After employment in residential construction put on a surprisingly strong showing amidst a generally dismal January employment report, I decided to keep closer tabs on this important indicator of health in the home building industry. As expected, the February jobs report did not feature blistering month-over-month growth again for residential construction, but year-over-year growth remains strong (0.5% and 8.4%, respectively, off seasonally adjusted numbers). This growth still outpaces overall job growth in the economy. I still expect at some point soon the strong year-over-year growth numbers will start cooling off.
The S&P 500 (NYSEARCA:SPY) remained essentially flat on Friday after a swing higher and then lower. Curiously, the iShares US Home Construction (NYSEARCA:ITB) dipped almost 1% on a third down day in a row. At that point, the ITB hovered directly over its 20-day moving average (DMA) which has defined the general uptrend since the January/February breakout. It looked like a potential buy-the-dip opportunity, but a flurry of downgrades on a soft market day took ITB down another 1.8%. It now looks like a retest of the 50-DMA is right around the corner.
ITB's break out is in precarious shape with a retest of the 50DMA looming
Perhaps the 3 days of selling in ITB even as the general market flatlined was in anticipation of today's downgrades. On Monday, March 10th, several downgrades rained on the home building sector. Bank of America crushed two of my favorites KB Home (NYSE:KBH) and Meritage Homes (NYSE:MTH) with downgrades. Citi dropped Buy ratings from D.R. Horton (NYSE:DHI), New Home Company (NYSE:NWHM), and Taylor Morrison (NYSE:TMHC). I have scaled into a fresh round of call options on ITB and will look to restart a position in MTH. I am undecided on whether to move on KBH. I already own shares in DHI.
In parallel with ITB's small dip before Monday was an on-going dip in the iShares 20+ Year Treasury Bond (NYSEARCA:TLT) that looks like the completion/confirmation of a double-top for the year. Note that ITB was fine during early February's dip in TLT. ITB also still trades much higher than it did in early February. ITB dipped along with TLT's dip in the first half of November. In other words, correlations here are not (yet?) consistent.
TLT hits a ceiling
Source for charts: FreeStockCharts.com
TLT is apparently peaking for now in the context of an on-going stabilization of rates that is yet to show the upward pressure that seems very likely to come in 2014.
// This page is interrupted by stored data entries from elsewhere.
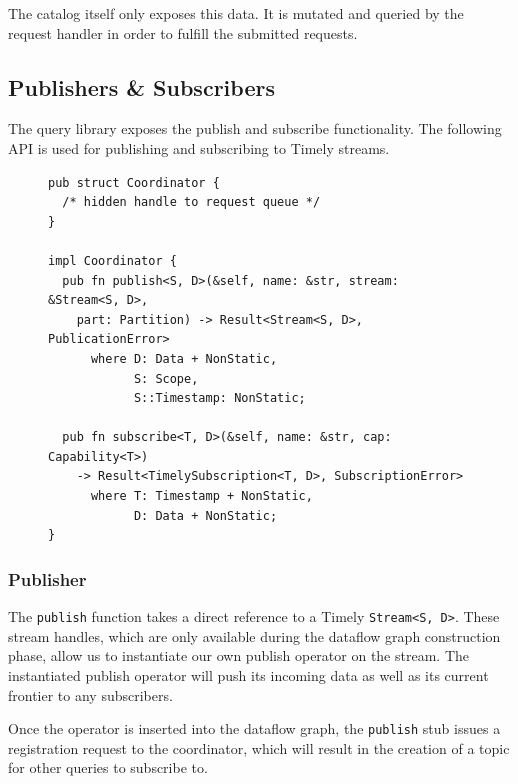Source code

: The catalog itself only exposes this data. It is mutated and queried by the
request handler in order to fulfill the submitted requests.


\clearpage
\subsection{Publishers \& Subscribers} \label{sec:pubsubimpl}

The query library exposes the publish and subscribe functionality. The following
API is used for publishing and subscribing to Timely streams.

\begin{figure}[htb]
\begin{lstlisting}[caption={[Publish \& subscribe interface]
The interface for publishing and subscribing Timely streams.
The \lstinline{NonStatic} bounds on the data and timestamp
parameters are required for safe serialization described in \ref{sec:serialization}.
}]
pub struct Coordinator {
  /* hidden handle to request queue */
}

impl Coordinator {
  pub fn publish<S, D>(&self, name: &str, stream: &Stream<S, D>,
    part: Partition) -> Result<Stream<S, D>, PublicationError>
      where D: Data + NonStatic, 
            S: Scope,
            S::Timestamp: NonStatic;

  pub fn subscribe<T, D>(&self, name: &str, cap: Capability<T>) 
    -> Result<TimelySubscription<T, D>, SubscriptionError>
      where T: Timestamp + NonStatic, 
            D: Data + NonStatic;
}
\end{lstlisting}
\end{figure}

\subsubsection{Publisher}

The \lstinline{publish} function takes a direct reference to a Timely
\lstinline{Stream<S, D>}. These stream handles, which are only available during
the dataflow graph construction phase, allow us to instantiate our own publish
operator on the stream.  The instantiated publish operator will push its
incoming data as well as its current frontier to any subscribers. 

Once the operator is inserted into the dataflow graph, the \lstinline{publish}
stub issues a registration request to the coordinator, which will result in the
creation of a topic for other queries to subscribe to.

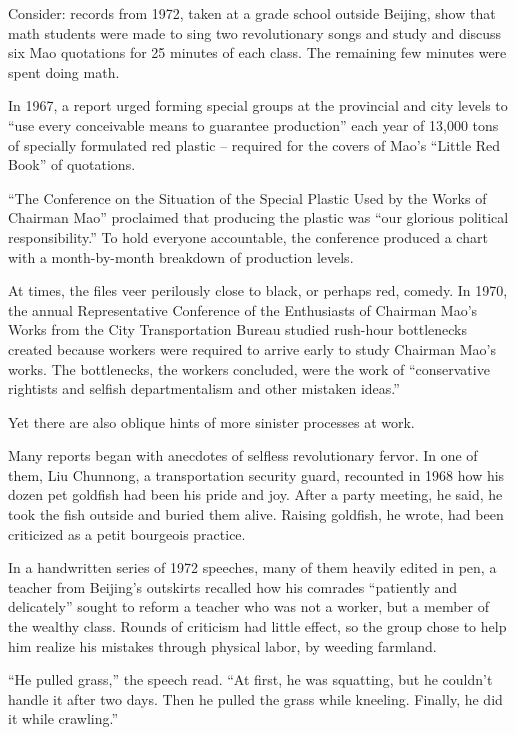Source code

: ﻿\documentclass[12pt]{article}
\begin{document}
Consider: records from 1972, taken at a grade school outside Beijing, show that math students were
made to sing two revolutionary songs and study and discuss six Mao quotations for 25 minutes of each
class. The remaining few minutes were spent doing math.

In 1967, a report urged forming special groups at the provincial and city levels to ``use every
conceivable means to guarantee production'' each year of 13,000 tons of specially formulated red
plastic -- required for the covers of Mao's ``Little Red Book'' of quotations.

``The Conference on the Situation of the Special Plastic Used by the Works of Chairman Mao''
proclaimed that producing the plastic was ``our glorious political responsibility.'' To hold
everyone accountable, the conference produced a chart with a month-by-month breakdown of production
levels.

At times, the files veer perilously close to black, or perhaps red, comedy. In 1970, the annual
Representative Conference of the Enthusiasts of Chairman Mao's Works from the City Transportation
Bureau studied rush-hour bottlenecks created because workers were required to arrive early to study
Chairman Mao's works. The bottlenecks, the workers concluded, were the work of ``conservative
rightists and selfish departmentalism and other mistaken ideas.''

Yet there are also oblique hints of more sinister processes at work.

Many reports began with anecdotes of selfless revolutionary fervor. In one of them, Liu Chunnong, a
transportation security guard, recounted in 1968 how his dozen pet goldfish had been his pride and
joy. After a party meeting, he said, he took the fish outside and buried them alive. Raising
goldfish, he wrote, had been criticized as a petit bourgeois practice.

In a handwritten series of 1972 speeches, many of them heavily edited in pen, a teacher from
Beijing's outskirts recalled how his comrades ``patiently and delicately'' sought to reform a
teacher who was not a worker, but a member of the wealthy class. Rounds of criticism had little
effect, so the group chose to help him realize his mistakes through physical labor, by weeding
farmland.

``He pulled grass,'' the speech read. ``At first, he was squatting, but he couldn't handle it after
two days. Then he pulled the grass while kneeling. Finally, he did it while crawling.''
\end{document}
Rates have more or less stabilized since July, 2013
Source: St. Louis Federal Reserve
ITB's last positive catalyst was unexpectedly strong January new home sales data reported on February 26th: 9.6% above December's revised estimate and a 2.2% gain year-over-year. The supply of new homes for sale was a paltry 4.7 months of supply. ITB has rolled back those gains. Such a reversal is always a yellow flag, but for now, I am treating it as another buy-the-dip opportunity for select positions.
I conclude with a view of short interest in ITB as of February 15, 2014. Note that shares short almost doubled in about a month late last summer. In the last three months, shares short have completely reversed. This change in positioning could be a recognition that the breakout in home builders is underway. In the chart below, short interest is represented by the blue line and measured by the left y-axis in units of millions of shares. The red line shows ITB's closing price and is measured by the right y-axis in price/share. The title for the graph is unfortunately cut off but simply reads "iShares Dow Jones US Home Construction ."
Shares short on ITB have completely reversed a near doubling in 2013
Source: Schaeffer's Investment Research
Be careful out there!
Disclosure: I am long ITB, DHI. I wrote this article myself, and it expresses my own opinions. I am not receiving compensation for it (other than from Seeking Alpha). I have no business relationship with any company whose stock is mentioned in this article.
Additional disclosure: I am long ITB through call options.